[[ Material shown open ]]

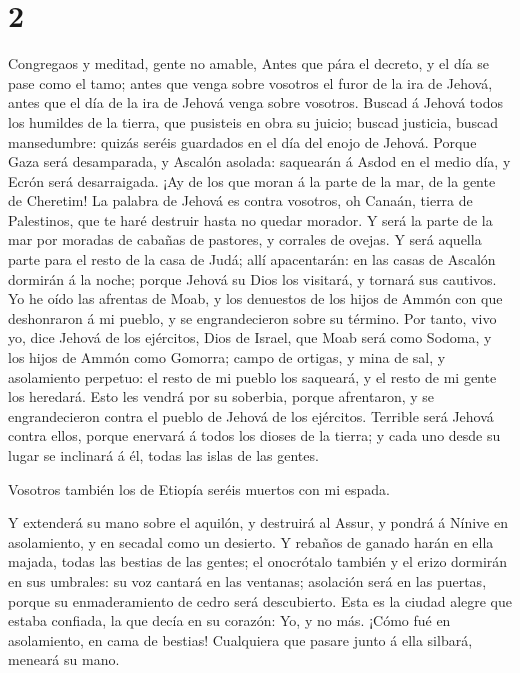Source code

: \hypertarget{section-1}{%
\section{2}\label{section-1}}

 Congregaos y meditad, gente no amable,  Antes
que pára el decreto, y el día se pase como el tamo; antes que venga
sobre vosotros el furor de la ira de Jehová, antes que el día de la ira
de Jehová venga sobre vosotros.  Buscad á Jehová todos los
humildes de la tierra, que pusisteis en obra su juicio; buscad justicia,
buscad mansedumbre: quizás seréis guardados en el día del enojo de
Jehová.  Porque Gaza será desamparada, y Ascalón asolada:
saquearán á Asdod en el medio día, y Ecrón será desarraigada.
 ¡Ay de los que moran á la parte de la mar, de la gente de
Cheretim! La palabra de Jehová es contra vosotros, oh Canaán, tierra de
Palestinos, que te haré destruir hasta no quedar morador.  Y
será la parte de la mar por moradas de cabañas de pastores, y corrales
de ovejas.  Y será aquella parte para el resto de la casa de
Judá; allí apacentarán: en las casas de Ascalón dormirán á la noche;
porque Jehová su Dios los visitará, y tornará sus cautivos. 
Yo he oído las afrentas de Moab, y los denuestos de los hijos de Ammón
con que deshonraron á mi pueblo, y se engrandecieron sobre su término.
 Por tanto, vivo yo, dice Jehová de los ejércitos, Dios de
Israel, que Moab será como Sodoma, y los hijos de Ammón como Gomorra;
campo de ortigas, y mina de sal, y asolamiento perpetuo: el resto de mi
pueblo los saqueará, y el resto de mi gente los heredará. 
Esto les vendrá por su soberbia, porque afrentaron, y se engrandecieron
contra el pueblo de Jehová de los ejércitos.  Terrible será
Jehová contra ellos, porque enervará á todos los dioses de la tierra; y
cada uno desde su lugar se inclinará á él, todas las islas de las
gentes.

 Vosotros también los de Etiopía seréis muertos con mi
espada.

 Y extenderá su mano sobre el aquilón, y destruirá al
Assur, y pondrá á Nínive en asolamiento, y en secadal como un desierto.
 Y rebaños de ganado harán en ella majada, todas las
bestias de las gentes; el onocrótalo también y el erizo dormirán en sus
umbrales: su voz cantará en las ventanas; asolación será en las puertas,
porque su enmaderamiento de cedro será descubierto.  Esta
es la ciudad alegre que estaba confiada, la que decía en su corazón: Yo,
y no más. ¡Cómo fué en asolamiento, en cama de bestias! Cualquiera que
pasare junto á ella silbará, meneará su mano.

[[ Material shown closed ]]

The problem: A faithful, complete copy of the entries is required, without the pictures.

Response to the task:
Source code

: \hypertarget{section-1}{%
\section{2}\label{section-1}}

 Congregaos y meditad, gente no amable,  Antes
que pára el decreto, y el día se pase como el tamo; antes que venga
sobre vosotros el furor de la ira de Jehová, antes que el día de la ira
de Jehová venga sobre vosotros.  Buscad á Jehová todos los
humildes de la tierra, que pusisteis en obra su juicio; buscad justicia,
buscad mansedumbre: quizás seréis guardados en el día del enojo de
Jehová.  Porque Gaza será desamparada, y Ascalón asolada:
saquearán á Asdod en el medio día, y Ecrón será desarraigada.
 ¡Ay de los que moran á la parte de la mar, de la gente de
Cheretim! La palabra de Jehová es contra vosotros, oh Canaán, tierra de
Palestinos, que te haré destruir hasta no quedar morador.  Y
será la parte de la mar por moradas de cabañas de pastores, y corrales
de ovejas.  Y será aquella parte para el resto de la casa de
Judá; allí apacentarán: en las casas de Ascalón dormirán á la noche;
porque Jehová su Dios los visitará, y tornará sus cautivos. 
Yo he oído las afrentas de Moab, y los denuestos de los hijos de Ammón
con que deshonraron á mi pueblo, y se engrandecieron sobre su término.
 Por tanto, vivo yo, dice Jehová de los ejércitos, Dios de
Israel, que Moab será como Sodoma, y los hijos de Ammón como Gomorra;
campo de ortigas, y mina de sal, y asolamiento perpetuo: el resto de mi
pueblo los saqueará, y el resto de mi gente los heredará. 
Esto les vendrá por su soberbia, porque afrentaron, y se engrandecieron
contra el pueblo de Jehová de los ejércitos.  Terrible será
Jehová contra ellos, porque enervará á todos los dioses de la tierra; y
cada uno desde su lugar se inclinará á él, todas las islas de las
gentes.

 Vosotros también los de Etiopía seréis muertos con mi
espada.

 Y extenderá su mano sobre el aquilón, y destruirá al
Assur, y pondrá á Nínive en asolamiento, y en secadal como un desierto.
 Y rebaños de ganado harán en ella majada, todas las
bestias de las gentes; el onocrótalo también y el erizo dormirán en sus
umbrales: su voz cantará en las ventanas; asolación será en las puertas,
porque su enmaderamiento de cedro será descubierto.  Esta
es la ciudad alegre que estaba confiada, la que decía en su corazón: Yo,
y no más. ¡Cómo fué en asolamiento, en cama de bestias! Cualquiera que
pasare junto á ella silbará, meneará su mano.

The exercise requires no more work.